Friday, May 25, 2012


Remember the first time you heard a compact disc? Didn't you think, "Holy Moly, Myrtle. Can you please help me throw all my records away?"

Then, there were the purists. They knew. They weren't buying this 5" piece of aluminum with compressed music and no liner notes. As much as those damn purists can suck the life out of a perfectly fun conversation about music, they had a point.

So here we are 30 years later, and that elusive mono copy of Simon & Garfunkel's "Bookends" that you tossed into a box with your comic books, Bonanza lunch boxes, and Beatles nodders, is now a hot item and the bane of my existence I might add, while your CDs with their remastered sound and bonus tracks, barely sell for a buck or two on the used market.
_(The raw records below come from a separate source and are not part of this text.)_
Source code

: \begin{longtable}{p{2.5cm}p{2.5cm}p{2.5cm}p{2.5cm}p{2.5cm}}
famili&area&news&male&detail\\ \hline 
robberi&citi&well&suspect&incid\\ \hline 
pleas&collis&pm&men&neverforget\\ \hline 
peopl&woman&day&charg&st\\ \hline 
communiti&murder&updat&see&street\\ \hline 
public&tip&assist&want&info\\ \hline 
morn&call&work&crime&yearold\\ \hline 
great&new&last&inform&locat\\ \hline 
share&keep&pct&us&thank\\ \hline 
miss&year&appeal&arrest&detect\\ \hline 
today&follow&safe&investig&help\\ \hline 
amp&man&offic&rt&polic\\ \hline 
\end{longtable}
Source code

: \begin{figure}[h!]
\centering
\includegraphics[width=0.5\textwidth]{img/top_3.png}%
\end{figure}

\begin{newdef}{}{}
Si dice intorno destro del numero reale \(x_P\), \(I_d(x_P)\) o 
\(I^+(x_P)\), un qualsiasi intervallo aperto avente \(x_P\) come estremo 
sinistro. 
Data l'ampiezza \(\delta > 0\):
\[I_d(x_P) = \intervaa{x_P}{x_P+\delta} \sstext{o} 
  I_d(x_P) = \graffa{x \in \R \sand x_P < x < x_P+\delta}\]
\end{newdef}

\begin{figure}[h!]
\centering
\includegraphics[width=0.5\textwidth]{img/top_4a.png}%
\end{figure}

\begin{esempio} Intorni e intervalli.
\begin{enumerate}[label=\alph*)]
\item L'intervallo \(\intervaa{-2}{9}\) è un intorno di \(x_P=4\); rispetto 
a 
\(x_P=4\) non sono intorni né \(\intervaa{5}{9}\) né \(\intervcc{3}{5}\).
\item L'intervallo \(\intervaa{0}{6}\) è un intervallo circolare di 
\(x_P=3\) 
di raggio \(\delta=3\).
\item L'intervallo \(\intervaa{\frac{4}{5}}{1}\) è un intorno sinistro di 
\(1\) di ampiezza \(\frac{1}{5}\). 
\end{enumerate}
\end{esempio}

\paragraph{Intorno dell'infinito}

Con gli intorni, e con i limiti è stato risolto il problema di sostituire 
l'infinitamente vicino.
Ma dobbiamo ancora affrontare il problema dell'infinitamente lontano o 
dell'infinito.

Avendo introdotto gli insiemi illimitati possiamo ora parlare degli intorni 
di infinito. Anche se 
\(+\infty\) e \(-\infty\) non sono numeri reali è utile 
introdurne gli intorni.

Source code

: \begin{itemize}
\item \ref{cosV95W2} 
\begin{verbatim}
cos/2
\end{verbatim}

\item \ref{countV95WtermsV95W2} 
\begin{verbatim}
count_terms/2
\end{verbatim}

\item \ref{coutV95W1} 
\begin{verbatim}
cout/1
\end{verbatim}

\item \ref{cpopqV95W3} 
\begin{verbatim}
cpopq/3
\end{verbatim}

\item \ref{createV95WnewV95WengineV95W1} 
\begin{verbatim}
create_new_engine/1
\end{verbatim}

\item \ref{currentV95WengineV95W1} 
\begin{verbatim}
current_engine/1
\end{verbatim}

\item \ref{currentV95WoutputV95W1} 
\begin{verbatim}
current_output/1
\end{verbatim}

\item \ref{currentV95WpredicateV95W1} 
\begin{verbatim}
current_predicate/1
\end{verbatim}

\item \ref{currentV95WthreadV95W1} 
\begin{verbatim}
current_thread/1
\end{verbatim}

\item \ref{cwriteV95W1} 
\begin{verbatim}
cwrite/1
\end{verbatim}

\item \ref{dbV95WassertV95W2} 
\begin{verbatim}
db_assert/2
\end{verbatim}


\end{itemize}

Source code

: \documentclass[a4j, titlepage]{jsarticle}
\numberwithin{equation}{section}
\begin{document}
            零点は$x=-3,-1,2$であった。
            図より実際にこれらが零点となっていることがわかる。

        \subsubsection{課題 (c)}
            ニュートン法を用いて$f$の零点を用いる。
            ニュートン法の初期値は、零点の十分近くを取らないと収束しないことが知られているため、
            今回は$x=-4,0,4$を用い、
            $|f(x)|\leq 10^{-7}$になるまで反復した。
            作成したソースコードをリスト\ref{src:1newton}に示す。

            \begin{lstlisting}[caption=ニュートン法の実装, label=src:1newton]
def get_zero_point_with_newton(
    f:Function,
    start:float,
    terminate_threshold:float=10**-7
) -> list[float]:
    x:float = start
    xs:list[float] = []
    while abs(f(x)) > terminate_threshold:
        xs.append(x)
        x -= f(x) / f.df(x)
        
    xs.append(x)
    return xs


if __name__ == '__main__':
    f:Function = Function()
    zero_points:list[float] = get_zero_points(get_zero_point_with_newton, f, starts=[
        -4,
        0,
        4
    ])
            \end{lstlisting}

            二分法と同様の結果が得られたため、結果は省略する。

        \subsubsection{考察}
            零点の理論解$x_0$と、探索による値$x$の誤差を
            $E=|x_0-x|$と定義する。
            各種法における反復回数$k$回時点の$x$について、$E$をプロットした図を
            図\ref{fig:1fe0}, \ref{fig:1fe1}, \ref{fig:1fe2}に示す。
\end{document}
Vinyl is hot. Mono vinyl is hotter.

Mono sounds some. (Not to Al Kooper. Trust me.) I'll take a mono LP over a stereo pressing anyday. If you have the opportunity, compare the stereo vs. mono pressings of the following:

Jefferson Airplane- Surrealistic Pillow
Aretha Franklin- I Never Loved A Man
Rolling Stones- Now
Beatles- Rubber Soul
The Who- Sell Out
Otis Redding- Dictionary Of Soul

The mono wins every time. But then again, it's all in the ears of the beholder. For me, all the mono Stax/Volt and Atlantic soul records of the 60s pack a bigger wallop. The rhythm section has a snap, a punch that you can feel in your chest.  (It is all about the bass and drums, isn't it?) "Green Onions" by Booker T. & The MGs? Mono, please!

There are subtle differences, like Paul's harmony vocal on the mono version of "I'm So Tired," which is barely audible on the stereo version. Or not so subtle differences, like the stereo version of "Surrealistic Pillow" which sounds like it was recorded in an airport bathroom, as opposed to the warm, reverb-free mix of the mono LP.
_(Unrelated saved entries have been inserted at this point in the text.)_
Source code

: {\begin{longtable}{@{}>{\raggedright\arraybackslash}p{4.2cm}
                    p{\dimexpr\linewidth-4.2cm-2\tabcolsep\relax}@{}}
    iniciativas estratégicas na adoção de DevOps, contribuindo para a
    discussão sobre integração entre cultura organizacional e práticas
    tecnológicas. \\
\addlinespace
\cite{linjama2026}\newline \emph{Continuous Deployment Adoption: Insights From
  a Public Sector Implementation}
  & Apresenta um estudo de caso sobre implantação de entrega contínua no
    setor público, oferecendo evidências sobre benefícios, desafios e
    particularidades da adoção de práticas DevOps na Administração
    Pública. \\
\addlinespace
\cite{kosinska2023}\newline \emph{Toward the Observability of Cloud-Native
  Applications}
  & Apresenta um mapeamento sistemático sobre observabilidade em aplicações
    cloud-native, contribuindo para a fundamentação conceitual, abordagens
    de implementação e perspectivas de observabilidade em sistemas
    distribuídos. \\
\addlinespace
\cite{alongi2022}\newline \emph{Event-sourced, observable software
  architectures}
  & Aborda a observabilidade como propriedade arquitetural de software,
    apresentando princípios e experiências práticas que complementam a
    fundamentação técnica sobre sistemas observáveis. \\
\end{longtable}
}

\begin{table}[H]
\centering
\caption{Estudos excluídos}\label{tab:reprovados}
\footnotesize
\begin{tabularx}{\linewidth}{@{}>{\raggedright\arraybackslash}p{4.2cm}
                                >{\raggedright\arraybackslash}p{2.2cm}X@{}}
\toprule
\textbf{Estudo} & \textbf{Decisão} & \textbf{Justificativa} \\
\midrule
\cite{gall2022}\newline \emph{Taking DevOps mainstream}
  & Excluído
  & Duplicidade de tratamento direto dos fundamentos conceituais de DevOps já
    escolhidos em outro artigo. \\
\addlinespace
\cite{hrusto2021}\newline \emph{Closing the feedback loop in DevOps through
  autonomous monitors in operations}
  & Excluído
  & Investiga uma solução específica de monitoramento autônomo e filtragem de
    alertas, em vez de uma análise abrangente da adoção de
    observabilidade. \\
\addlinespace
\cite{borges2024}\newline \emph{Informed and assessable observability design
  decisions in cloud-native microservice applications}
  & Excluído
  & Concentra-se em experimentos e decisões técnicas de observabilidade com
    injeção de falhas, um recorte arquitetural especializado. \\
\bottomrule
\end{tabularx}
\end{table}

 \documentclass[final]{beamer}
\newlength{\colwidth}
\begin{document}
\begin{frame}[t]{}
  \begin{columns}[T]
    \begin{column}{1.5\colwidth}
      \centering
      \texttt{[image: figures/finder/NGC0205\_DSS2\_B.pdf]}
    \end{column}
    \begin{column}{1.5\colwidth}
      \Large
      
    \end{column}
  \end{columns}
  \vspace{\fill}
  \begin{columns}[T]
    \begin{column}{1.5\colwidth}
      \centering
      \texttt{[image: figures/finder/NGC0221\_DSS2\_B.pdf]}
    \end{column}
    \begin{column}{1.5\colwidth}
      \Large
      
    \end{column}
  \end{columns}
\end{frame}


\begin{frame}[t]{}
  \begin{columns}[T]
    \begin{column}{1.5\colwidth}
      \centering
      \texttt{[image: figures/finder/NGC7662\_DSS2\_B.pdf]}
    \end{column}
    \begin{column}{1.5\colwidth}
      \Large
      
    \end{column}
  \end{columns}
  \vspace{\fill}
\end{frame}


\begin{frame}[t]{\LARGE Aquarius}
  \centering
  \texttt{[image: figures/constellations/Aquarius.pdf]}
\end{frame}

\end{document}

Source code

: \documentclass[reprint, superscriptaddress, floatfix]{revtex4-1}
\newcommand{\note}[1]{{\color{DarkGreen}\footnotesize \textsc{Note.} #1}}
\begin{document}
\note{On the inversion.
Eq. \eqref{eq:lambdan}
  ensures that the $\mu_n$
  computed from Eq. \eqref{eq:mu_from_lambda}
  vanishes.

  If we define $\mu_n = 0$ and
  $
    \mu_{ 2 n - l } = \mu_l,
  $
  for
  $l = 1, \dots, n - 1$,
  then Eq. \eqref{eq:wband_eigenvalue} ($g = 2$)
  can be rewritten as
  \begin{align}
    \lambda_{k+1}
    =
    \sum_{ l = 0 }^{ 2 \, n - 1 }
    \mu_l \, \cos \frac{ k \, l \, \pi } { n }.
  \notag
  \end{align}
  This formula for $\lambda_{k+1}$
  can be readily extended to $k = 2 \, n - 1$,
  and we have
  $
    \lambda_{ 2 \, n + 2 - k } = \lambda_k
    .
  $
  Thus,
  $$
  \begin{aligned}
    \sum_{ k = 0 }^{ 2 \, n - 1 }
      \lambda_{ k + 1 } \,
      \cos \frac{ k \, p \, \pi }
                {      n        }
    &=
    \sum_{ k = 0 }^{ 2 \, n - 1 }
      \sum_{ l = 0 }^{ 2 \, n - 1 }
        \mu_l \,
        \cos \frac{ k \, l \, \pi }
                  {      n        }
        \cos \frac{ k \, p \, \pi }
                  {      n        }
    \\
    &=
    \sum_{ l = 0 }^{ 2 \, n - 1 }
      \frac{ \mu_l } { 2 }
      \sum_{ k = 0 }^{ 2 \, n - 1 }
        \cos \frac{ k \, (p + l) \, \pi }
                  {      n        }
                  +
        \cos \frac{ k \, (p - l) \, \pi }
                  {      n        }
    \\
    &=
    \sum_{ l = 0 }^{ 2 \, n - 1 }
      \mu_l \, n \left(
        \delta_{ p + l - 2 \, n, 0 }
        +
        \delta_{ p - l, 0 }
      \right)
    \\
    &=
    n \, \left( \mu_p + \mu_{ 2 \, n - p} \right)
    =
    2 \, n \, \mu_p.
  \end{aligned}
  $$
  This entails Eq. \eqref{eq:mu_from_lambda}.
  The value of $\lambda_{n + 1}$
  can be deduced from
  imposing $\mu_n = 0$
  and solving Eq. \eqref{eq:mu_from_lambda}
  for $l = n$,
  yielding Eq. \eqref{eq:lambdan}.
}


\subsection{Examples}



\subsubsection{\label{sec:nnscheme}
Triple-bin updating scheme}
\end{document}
For years I had been listening to "World" by the Bee Gees, wondering what happened to the last chorus where all 3 brothers harmonize.  It was the mono single, the one that got played on the radio, and not what made the hundreds of Bee Gees compilation CDs in stereo. It had a longer fade-out. (Even the deluxe CD edition of "Horizontal," which includes the whole album in stereo and mono, does not do the original vinyl justice.) Speaking of longer fades, the mono "Mrs Robinson" has just a tad bit more at the end.

I guess you may have gleaned from what I've written so far, the theme of this Weekend Mix.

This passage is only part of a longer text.